It may be hard to remember today, but when Windows XP was released on Oct. 25, 2001, it was a revelation. Aimed at both consumers and businesses, it married a user-friendly interface with reliability, replacing clunky and crash-prone Windows 2000. When upgrades to the system became available in the ensuing years, many businesses and individuals decided they had sunk too much time and money into XP-compatible hardware and training to make switching worthwhile.
In fact, according to a 2018 Spiceworks report, 32 percent of businesses still have Windows XP installed on at least one device in their network. As we approach the 20th anniversary of XP’s release, we’re seeing the full consequences of the continued use of this out-of-date, unsupported operating system by users around the world.
XP usage is just one of many data points that illuminate the perilous networked landscape we inhabit today. That’s why Verisk has identified digital vulnerability as an emerging global risk as criminal and state agents exploit these outdated systems for nefarious ends. By looking at the numbers behind these seemingly small lags in cyber security, we can see the true threat digital vulnerability poses in modern life.
Here’s how one computer in the Accounting department running an outdating operating system could impact your business (or government, or family). One Friday in May of 2017, a ransomware attack began with an initial infection in Asia. Within one day, 230,000 computers in more than 150 countries were infected.

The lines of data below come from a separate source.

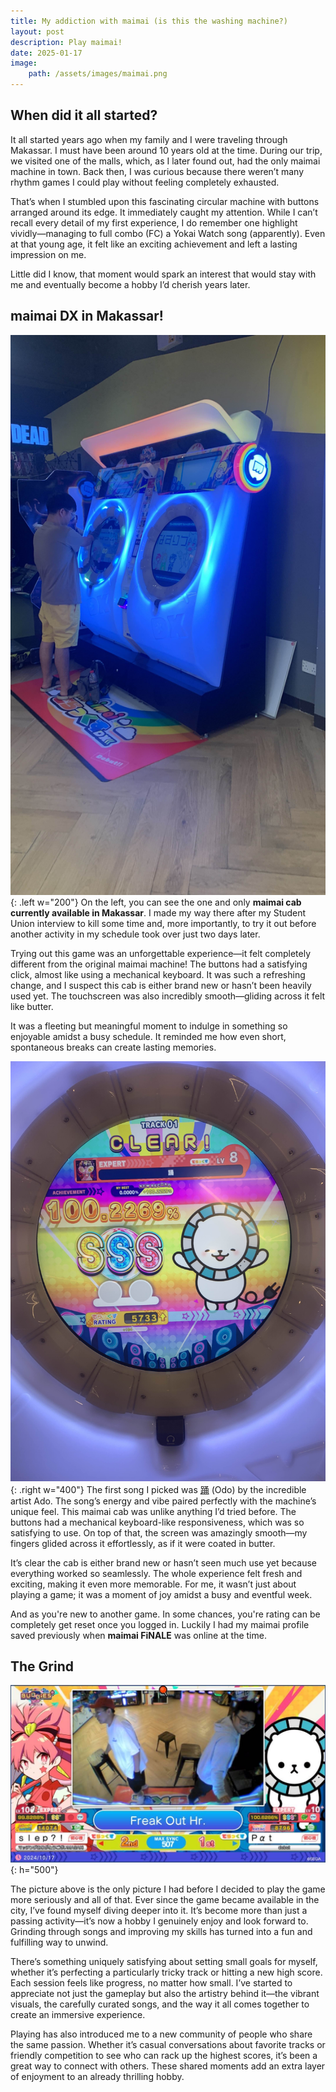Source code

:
 ```yaml
---
title: My addiction with maimai (is this the washing machine?)
layout: post
description: Play maimai!
date: 2025-01-17
image:
    path: /assets/images/maimai.png
---
```


## **When did it all started?**

It all started years ago when my family and I were traveling through Makassar. I must have been around 10 years old at the time. During our trip, we visited one of the malls, which, as I later found out, had the only maimai machine in town. Back then, I was curious because there weren’t many rhythm games I could play without feeling completely exhausted.

That’s when I stumbled upon this fascinating circular machine with buttons arranged around its edge. It immediately caught my attention. While I can’t recall every detail of my first experience, I do remember one highlight vividly—managing to full combo (FC) a Yokai Watch song (apparently). Even at that young age, it felt like an exciting achievement and left a lasting impression on me.

Little did I know, that moment would spark an interest that would stay with me and eventually become a hobby I’d cherish years later.

## **maimai DX in Makassar!**

![First maimai DX cab in Makassar!](/assets/mai/3B7189E5-1324-4D0E-9963-7AF07C81DF60.jpg){: .left w="200"}
On the left, you can see the one and only **maimai cab currently available in Makassar**. I made my way there after my Student Union interview to kill some time and, more importantly, to try it out before another activity in my schedule took over just two days later.

Trying out this game was an unforgettable experience—it felt completely different from the original maimai machine! The buttons had a satisfying click, almost like using a mechanical keyboard. It was such a refreshing change, and I suspect this cab is either brand new or hasn’t been heavily used yet. The touchscreen was also incredibly smooth—gliding across it felt like butter.

It was a fleeting but meaningful moment to indulge in something so enjoyable amidst a busy schedule. It reminded me how even short, spontaneous breaks can create lasting memories. 
<br> 

![SSS pass on 踊 (odo)](/assets/mai/IMG_4589.jpg){: .right w="400"}
The first song I picked was [踊](https://youtu.be/YnSW8ian29w) (Odo) by the incredible artist Ado. The song’s energy and vibe paired perfectly with the machine’s unique feel. This maimai cab was unlike anything I’d tried before. The buttons had a mechanical keyboard-like responsiveness, which was so satisfying to use. On top of that, the screen was amazingly smooth—my fingers glided across it effortlessly, as if it were coated in butter.

It’s clear the cab is either brand new or hasn’t seen much use yet because everything worked so seamlessly. The whole experience felt fresh and exciting, making it even more memorable. For me, it wasn’t just about playing a game; it was a moment of joy amidst a busy and eventful week.

And as you're new to another game. In some chances, you're rating can be completely get reset once you logged in. Luckily I had my maimai profile saved previously when **maimai FiNALE** was online at the time.
<br>

## **The Grind**

![The grind where it all starts](/assets/mai/slep1.jpg){: h="500"}

The picture above is the only picture I had before I decided to play the game more seriously and all of that.
Ever since the game became available in the city, I’ve found myself diving deeper into it. It’s become more than just a passing activity—it’s now a hobby I genuinely enjoy and look forward to. Grinding through songs and improving my skills has turned into a fun and fulfilling way to unwind.

There’s something uniquely satisfying about setting small goals for myself, whether it’s perfecting a particularly tricky track or hitting a new high score. Each session feels like progress, no matter how small. I’ve started to appreciate not just the gameplay but also the artistry behind it—the vibrant visuals, the carefully curated songs, and the way it all comes together to create an immersive experience.

Playing has also introduced me to a new community of people who share the same passion. Whether it’s casual conversations about favorite tracks or friendly competition to see who can rack up the highest scores, it’s been a great way to connect with others. These shared moments add an extra layer of enjoyment to an already thrilling hobby.


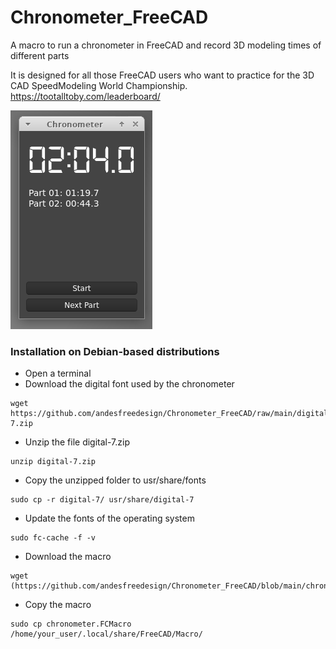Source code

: # Chronometer_FreeCAD
A macro to run a chronometer in FreeCAD and record 3D modeling times of different parts

It is designed for all those FreeCAD users who want to practice for the 3D CAD SpeedModeling World Championship.
https://tootalltoby.com/leaderboard/

![capture](https://github.com/andesfreedesign/Chronometer_FreeCAD/blob/main/chronometer.png)

### Installation on Debian-based distributions

- Open a terminal
- Download the digital font used by the chronometer
```
wget https://github.com/andesfreedesign/Chronometer_FreeCAD/raw/main/digital-7.zip
```
- Unzip the file digital-7.zip
```
unzip digital-7.zip
```
- Copy the unzipped folder to usr/share/fonts
```
sudo cp -r digital-7/ usr/share/digital-7
```
- Update the fonts of the operating system
```
sudo fc-cache -f -v
```
- Download the macro
```
wget (https://github.com/andesfreedesign/Chronometer_FreeCAD/blob/main/chronometer.FCMacro
```
- Copy the macro
```
sudo cp chronometer.FCMacro /home/your_user/.local/share/FreeCAD/Macro/
```
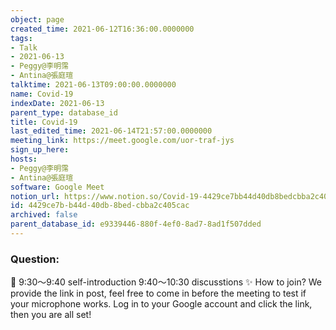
 ```yaml
---
object: page
created_time: 2021-06-12T16:36:00.0000000
tags:
- Talk
- 2021-06-13
- Peggy@李明霈
- Antina@張庭瑄
talktime: 2021-06-13T09:00:00.0000000
name: Covid-19
indexDate: 2021-06-13
parent_type: database_id
title: Covid-19
last_edited_time: 2021-06-14T21:57:00.0000000
meeting_link: https://meet.google.com/uor-traf-jys
sign_up_here: 
hosts:
- Peggy@李明霈
- Antina@張庭瑄
software: Google Meet
notion_url: https://www.notion.so/Covid-19-4429ce7bb44d40db8bedcbba2c405cac
id: 4429ce7b-b44d-40db-8bed-cbba2c405cac
archived: false
parent_database_id: e9339446-880f-4ef0-8ad7-8ad1f507dded
---
```


### Question:


   
   
   
   
   
📅
9:30～9:40 self-introduction
9:40～10:30 discusstions
✨
How to join?
We provide the link in post, feel free to come in before the meeting to test if your microphone works. Log in to your Google account and click the link, then you are all set!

By the time the Wannacry ransomware attack—as it is now known—was over, economic losses were estimated to run from the hundreds of millions to up to $4 billion. And the attack could have been worse had its creators (believed to be North Koreans agents) chosen to target vital infrastructure. That wasn’t the end of it: Just this May, Microsoft released a patch for Windows XP, which it stopped releasing updates for five years ago. As Wired magazine reported, “The last time Microsoft bothered to make a Windows XP fix publicly available was a little over two years ago, in the months before the WannaCry ransomware attack swept the globe. This week’s vulnerability has similarly devastating implications.”
I’m not saying that XP is behind the world’s growing cyber-vulnerability crisis: it isn’t. Microsoft has been pushing users away from the program for years, and those using the operating system today make up a tiny fraction of networked computers. What’s clear is that currently, our patch cadence—the speed at which vulnerabilities are addressed—lags behind the pace at which malicious actors are identifying weaknesses; that these attacks are getting more audacious and more costly; and that relatively few people realize the connection between cyberattacks and what are often viewed as benign digital security lapses. Too often, it is the well-meaning employee or technophobic grandfather who accidentally allows criminals into what should be a tightly guarded digital sphere.
This doesn’t mean that a future of Wild West lawlessness in the digital world is inevitable. While both criminals and nefarious state actors are becoming savvier in their attacks, policymakers and cybersecurity experts are also redoubling their efforts.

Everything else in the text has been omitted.